What is the scientific basis for your remarks? Without any basis, we might as well be talking about faked moon landings.

For example, if you say that all fluorocarbons are unstable, then what about Goretex?

Goretex is made of "stretched polytetrafluoroethylene (PTFE) tape". So should we all avoid wearing Goretex clothing? My question is serious. Should we stop wearing it, or continue to wear it? Have you personally stopped wearing it? If so, why? Based on a gut hunch? An overly broad application of a "principle"? Where do you draw the line...and why?

Getting back to science for a moment, I searched on the stability of fluorocarbon bonds and got this:

"Fluorocarbons, sometimes referred to as perfluorocarbons, are organofluorine compounds that contain only carbon and fluorine bonded together in strong carbon–fluorine bonds. Fluoroalkanes that contain only single bonds are more chemically and thermally stable than alkanes. However, fluorocarbons with double bonds (fluoroalkenes) and especially triple bonds (fluoroalkynes) are more reactive than their corresponding hydrocarbons." Source]

The Cliff Notes version of the above paragraph is that they found fluorocarbons with single bonds were MORE stable than hydrocarbons of the same type. They also point out that double and triple bonds destabilize fluorocarbons (just as they do any hydrocarbon they are in).

In short, the results summarized above are entirely consistent with the most basic principles of chemistry. i.e. It strengthens the case for fluorocarbons being MORE stable than regular hydrocarbons. The MD50 figures I published in the past for hydrocarbons (and fluorocarbons) are at "suffocation" levels -- in other words, you die from breathing hydro/fluorocarbon when it replaces too much of the vital oxygen in your lungs, NOT when it breaks down in any way.
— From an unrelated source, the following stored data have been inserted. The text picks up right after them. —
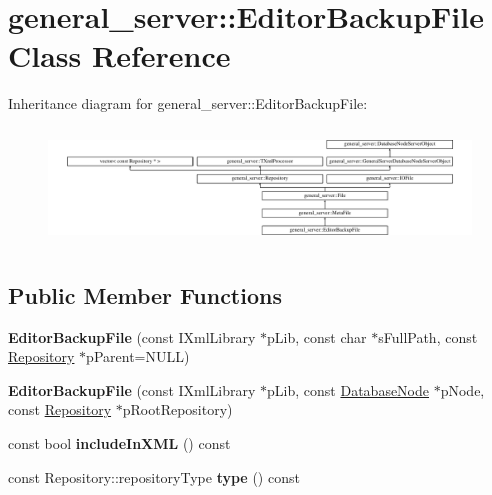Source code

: \hypertarget{classgeneral__server_1_1EditorBackupFile}{\section{general\-\_\-server\-:\-:\-Editor\-Backup\-File \-Class \-Reference}
\label{classgeneral__server_1_1EditorBackupFile}
}
\-Inheritance diagram for general\-\_\-server\-:\-:\-Editor\-Backup\-File\-:\begin{figure}[H]
\begin{center}
\leavevmode
\includegraphics[height=3.146067cm]{classgeneral__server_1_1EditorBackupFile}
\end{center}
\end{figure}
\subsection*{\-Public \-Member \-Functions}
\begin{DoxyCompactItemize}
\item 
\hypertarget{classgeneral__server_1_1EditorBackupFile_a175b1a9b113a27e13907fd14f8ca692e}{{\bfseries \-Editor\-Backup\-File} (const \-I\-Xml\-Library $\ast$p\-Lib, const char $\ast$s\-Full\-Path, const \hyperlink{classgeneral__server_1_1Repository}{\-Repository} $\ast$p\-Parent=\-N\-U\-L\-L)}\label{classgeneral__server_1_1EditorBackupFile_a175b1a9b113a27e13907fd14f8ca692e}

\item 
\hypertarget{classgeneral__server_1_1EditorBackupFile_a86f6d5052be1ba08adc7cbc7661bc393}{{\bfseries \-Editor\-Backup\-File} (const \-I\-Xml\-Library $\ast$p\-Lib, const \hyperlink{classgeneral__server_1_1DatabaseNode}{\-Database\-Node} $\ast$p\-Node, const \hyperlink{classgeneral__server_1_1Repository}{\-Repository} $\ast$p\-Root\-Repository)}\label{classgeneral__server_1_1EditorBackupFile_a86f6d5052be1ba08adc7cbc7661bc393}

\item 
\hypertarget{classgeneral__server_1_1EditorBackupFile_a00e573589b78616d3bd8c7f70efd0b97}{const bool {\bfseries include\-In\-X\-M\-L} () const }\label{classgeneral__server_1_1EditorBackupFile_a00e573589b78616d3bd8c7f70efd0b97}

\item 
\hypertarget{classgeneral__server_1_1EditorBackupFile_a606c2bb0c056039a89a87e3bcd5ee065}{const \-Repository\-::repository\-Type {\bfseries type} () const }\label{classgeneral__server_1_1EditorBackupFile_a606c2bb0c056039a89a87e3bcd5ee065}

\end{DoxyCompactItemize}
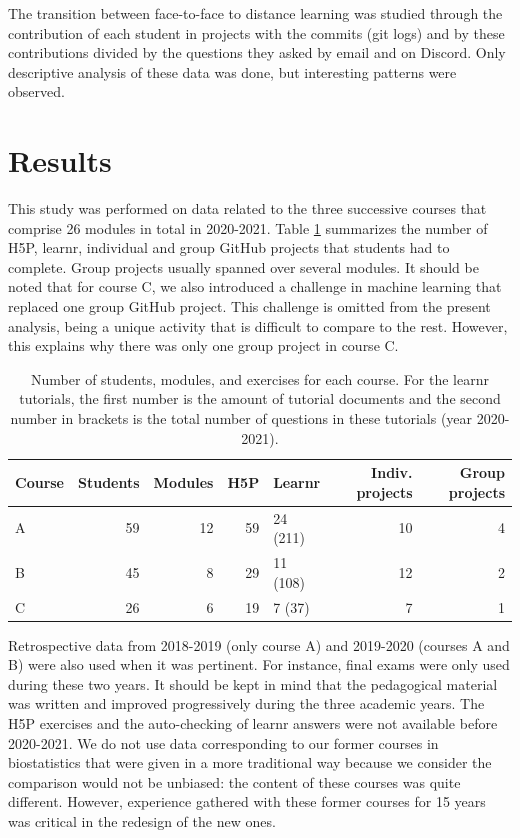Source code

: \documentclass{aims}
\theoremstyle{definition}
\begin{document}
The transition between face-to-face to distance learning was studied
through the contribution of each student in projects with the commits
(git logs) and by these contributions divided by the questions they
asked by email and on Discord. Only descriptive analysis of these data
was done, but interesting patterns were observed.

\hypertarget{results}{%
\section{Results}\label{results}}

This study was performed on data related to the three successive courses
that comprise 26 modules in total in 2020-2021. Table
\ref {tab:tab_course} summarizes the number of H5P, learnr, individual
and group GitHub projects that students had to complete. Group projects
usually spanned over several modules. It should be noted that for course
C, we also introduced a challenge in machine learning that replaced one
group GitHub project. This challenge is omitted from the present
analysis, being a unique activity that is difficult to compare to the
rest. However, this explains why there was only one group project in
course C.

\begin{table}

\caption{\label{tab:tab_course_summary}\label{tab:tab_course} Number of students, modules, and exercises for each course. For the learnr tutorials, the first number is the amount of tutorial documents and the second number in brackets is the total number of questions in these tutorials (year 2020-2021).}
\centering
\begin{tabular}[t]{l|r|r|r|l|r|r}
\hline
Course & Students & Modules & H5P & Learnr & Indiv. projects & Group projects\\
\hline
A & 59 & 12 & 59 & 24 (211) & 10 & 4\\
\hline
B & 45 & 8 & 29 & 11 (108) & 12 & 2\\
\hline
C & 26 & 6 & 19 & 7 (37) & 7 & 1\\
\hline
\end{tabular}
\end{table}

Retrospective data from 2018-2019 (only course A)
\cite{Grosjeandataset2018} and 2019-2020 (courses A and B)
\cite{Grosjeandataset2019} were also used when it was pertinent. For
instance, final exams were only used during these two years. It should
be kept in mind that the pedagogical material was written and improved
progressively during the three academic years. The H5P exercises and the
auto-checking of learnr answers were not available before 2020-2021. We
do not use data corresponding to our former courses in biostatistics
that were given in a more traditional way because we consider the
comparison would not be unbiased: the content of these courses was quite
different. However, experience gathered with these former courses for 15
years was critical in the redesign of the new ones.
\end{document}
I don't mind imagining that fluorocarbons are unstable and deadly. But I have zero facts to back that up with. And so, for now, for me and I would think virtually all scientists, fluorocarbons (of the type used as refrigerants) are inert and a non-issue.

- - - - -


Basic chemistry says that fluorine is more toxic than lead and almost as toxic as arsenic. Yet we avoid lead and arsenic, while force-feeding fluoride to everyone. That is a basic problem that everyone can understand and rally around.

We don't need to go looking down side roads in the futile attempt to find something worse than this.

Yet this FluoridePoisoning list at times seems to specialize in distractions. Some months back we got sidetracked with how much arsenic was in a tanker truck of HF. It turned out the amount of arsenic was miniscule...and was always irrelevant in the first place. The authorities are doing a great job of poisoning us with almost pure fluoride. We don't need to look for some petty secondary crime. Yet some of us do, and regularly.

- - - - -

Another absurd hook many of us bite on is some simple, cheap and easy way to remove fluorine from water. Do we take this approach when it comes to radioactive waste? If we found out some nuclear reactor was next door, would we just install some "really good" filters on our furnace? Of course not.

Part of the reason fluoridation continues is human gullibility. A salesman comes along with a "new filtration process" that supposedly removes fluoride and we are all ears. The recent loon even sent me a private email about his product.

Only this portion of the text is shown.